Walking is a healthy activity and a free form of transportation. It is also a potential source of injury risk for the average person. Pedestrian collisions, which occur when a motor vehicle strikes a pedestrian, often lead to severe injuries or death. Frequently, pedestrian crashes are the result of a mistake made by someone in a motor vehicle, which means that pedestrians often have a difficult time preventing such collisions from occurring.
However, it is possible for pedestrians to learn about the top contributing factors to many pedestrian crashes and then adjust their personal habits to minimize their risk. These are the three most common types of pedestrian collisions involving motor vehicles.
According to a report on pedestrian collisions from the Centers for Disease Control and Prevention (CDC), alcohol plays a role in a shocking number of pedestrian crashes.
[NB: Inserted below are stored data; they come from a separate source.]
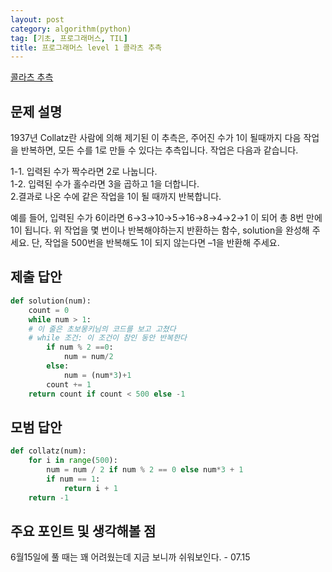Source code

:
 ```yaml
---
layout: post
category: algorithm(python)
tag: [기초, 프로그래머스, TIL]
title: 프로그래머스 level 1 콜라츠 추측
---
```


[콜라츠 추측](https://programmers.co.kr/learn/courses/30/lessons/12943) 

## 문제 설명

1937년 Collatz란 사람에 의해 제기된 이 추측은, 주어진 수가 1이 될때까지 다음 작업을 반복하면, 모든 수를 1로 만들 수 있다는 추측입니다. 작업은 다음과 같습니다.  

1-1. 입력된 수가 짝수라면 2로 나눕니다.  
1-2. 입력된 수가 홀수라면 3을 곱하고 1을 더합니다.  
2.결과로 나온 수에 같은 작업을 1이 될 때까지 반복합니다.  

예를 들어, 입력된 수가 6이라면 6→3→10→5→16→8→4→2→1 이 되어 총 8번 만에 1이 됩니다. 위 작업을 몇 번이나 반복해야하는지 반환하는 함수, solution을 완성해 주세요. 단, 작업을 500번을 반복해도 1이 되지 않는다면 –1을 반환해 주세요.

## 제출 답안

```python
def solution(num):
    count = 0
    while num > 1: 
    # 이 줄은 초보몽키님의 코드를 보고 고쳤다 
    # while 조건: 이 조건이 참인 동안 반복한다
        if num % 2 ==0:
            num = num/2
        else:
            num = (num*3)+1
        count += 1
    return count if count < 500 else -1
```

## 모범 답안

```python
def collatz(num):
    for i in range(500):
        num = num / 2 if num % 2 == 0 else num*3 + 1
        if num == 1:
            return i + 1
    return -1
```

## 주요 포인트 및 생각해볼 점

6월15일에 풀 때는 꽤 어려웠는데 지금 보니까 쉬워보인다. - 07.15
Data from 2019 indicates that as many as 32% of pedestrians involved in collisions may have alcohol in their bloodstream at the time of impact. Another 13% of pedestrian crashes involve a drunk driver in the vehicle that strikes them, and some collisions involve both parties having had too much alcohol prior to an injurious crash.
Researchers have also pointed out that mobile phone use is particularly dangerous for pedestrians. Someone might step out right in front of a vehicle in heavy traffic because they aren’t monitoring their surroundings but are instead focused on their phone. Distracted drivers are also a common source of collision risk, as they don’t properly monitor their surroundings and can easily cause a crash as a result.
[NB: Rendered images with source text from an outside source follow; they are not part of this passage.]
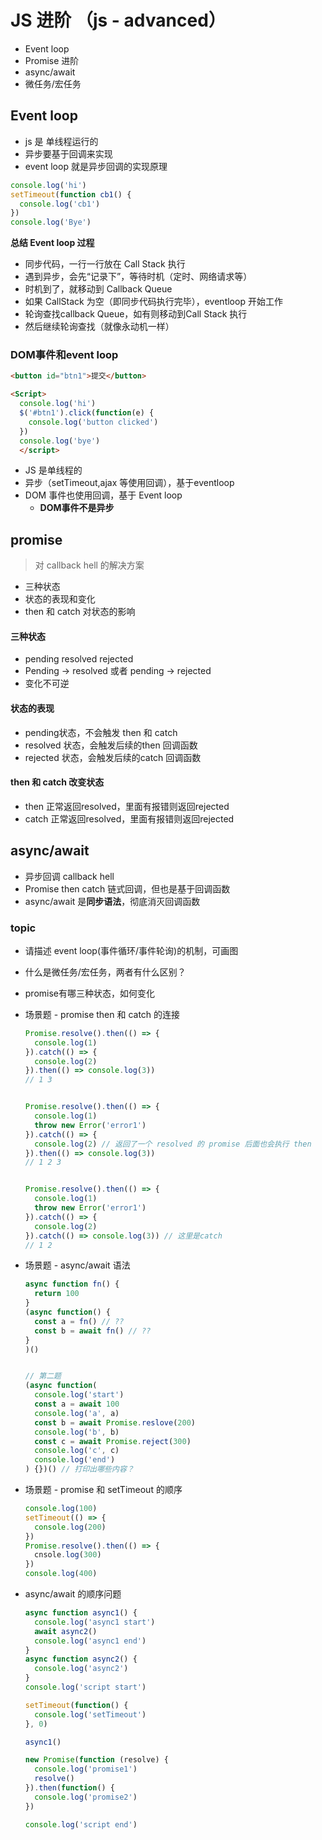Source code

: # JS 进阶 （js - advanced）

+ Event loop
+ Promise 进阶
+ async/await
+ 微任务/宏任务



## Event loop

+ js 是 单线程运行的
+ 异步要基于回调来实现
+ event loop 就是异步回调的实现原理



```js
console.log('hi')
setTimeout(function cb1() {
  console.log('cb1')
})
console.log('Bye')
```



**总结 Event loop 过程**

+ 同步代码，一行一行放在 Call Stack 执行
+ 遇到异步，会先“记录下”，等待时机（定时、网络请求等）
+ 时机到了，就移动到 Callback Queue
+ 如果 CallStack 为空（即同步代码执行完毕），eventloop 开始工作
+ 轮询查找callback Queue，如有则移动到Call Stack 执行
+ 然后继续轮询查找（就像永动机一样）



### DOM事件和event loop

```html
<button id="btn1">提交</button>

<Script>
  console.log('hi')
  $('#btn1').click(function(e) {
    console.log('button clicked')
  })
  console.log('bye')
  </script>
```

+ JS 是单线程的
+ 异步（setTimeout,ajax 等使用回调），基于eventloop
+ DOM 事件也使用回调，基于 Event loop
  + **DOM事件不是异步**



## promise

> 对 callback hell 的解决方案

+ 三种状态
+ 状态的表现和变化
+ then 和 catch 对状态的影响



#### 三种状态

+ pending resolved rejected
+ Pending -> resolved 或者 pending -> rejected
+ 变化不可逆



#### 状态的表现

+ pending状态，不会触发 then 和 catch
+ resolved 状态，会触发后续的then 回调函数
+ rejected 状态，会触发后续的catch 回调函数



#### then 和 catch 改变状态

+ then 正常返回resolved，里面有报错则返回rejected
+ catch 正常返回resolved，里面有报错则返回rejected



## async/await



+ 异步回调 callback hell
+ Promise then catch 链式回调，但也是基于回调函数
+ async/await 是**同步语法**，彻底消灭回调函数











































### topic

+ 请描述 event loop(事件循环/事件轮询)的机制，可画图

+ 什么是微任务/宏任务，两者有什么区别？

+ promise有哪三种状态，如何变化

+ 场景题 - promise then 和 catch 的连接

  ```js
  Promise.resolve().then(() => {
    console.log(1)
  }).catch(() => {
    console.log(2)
  }).then(() => console.log(3))
  // 1 3
  
  
  Promise.resolve().then(() => {
    console.log(1)
    throw new Error('error1')
  }).catch(() => {
    console.log(2) // 返回了一个 resolved 的 promise 后面也会执行 then
  }).then(() => console.log(3))
  // 1 2 3
  
  
  Promise.resolve().then(() => {
    console.log(1)
    throw new Error('error1')
  }).catch(() => {
    console.log(2)
  }).catch(() => console.log(3)) // 这里是catch
  // 1 2
  ```

+ 场景题 - async/await 语法

  ```js
  async function fn() {
    return 100
  }
  (async function() {
    const a = fn() // ??
    const b = await fn() // ??
  }
  )()
  
  
  // 第二题
  (async function(
  	console.log('start')
    const a = await 100
    console.log('a', a)
    const b = await Promise.reslove(200)
    console.log('b', b)
    const c = await Promise.reject(300)
    console.log('c', c)
    console.log('end')
  ) {})() // 打印出哪些内容？
  ```

+ 场景题 - promise 和 setTimeout 的顺序

  ```js
  console.log(100)
  setTimeout(() => {
    console.log(200)
  })
  Promise.resolve().then(() => {
    cnsole.log(300)
  })
  console.log(400)
  ```

+ async/await 的顺序问题

  ```js
  async function async1() {
    console.log('async1 start')
    await async2()
    console.log('async1 end')
  }
  async function async2() {
    console.log('async2')
  }
  console.log('script start')
  
  setTimeout(function() {
    console.log('setTimeout')
  }, 0)
  
  async1()
  
  new Promise(function (resolve) {
    console.log('promise1')
    resolve()
  }).then(function() {
    console.log('promise2')
  })
  
  console.log('script end')
  ```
Many of the worst pedestrian crashes occur during transitional times of day, during major storms or after the sun sets. Walking late at night or when the weather reduces visibility could increase someone’s risk of a crash, especially if they don’t invest in reflectors or illuminated gear to draw the eyes of nearby drivers.
Pedestrians who avoid distraction, chemical impairment and low visibility scenarios can still get hurt because the people in vehicles don’t always make the safest choices. Knowing what causes pedestrian-vehicle crashes can help you to mitigate this risk, however.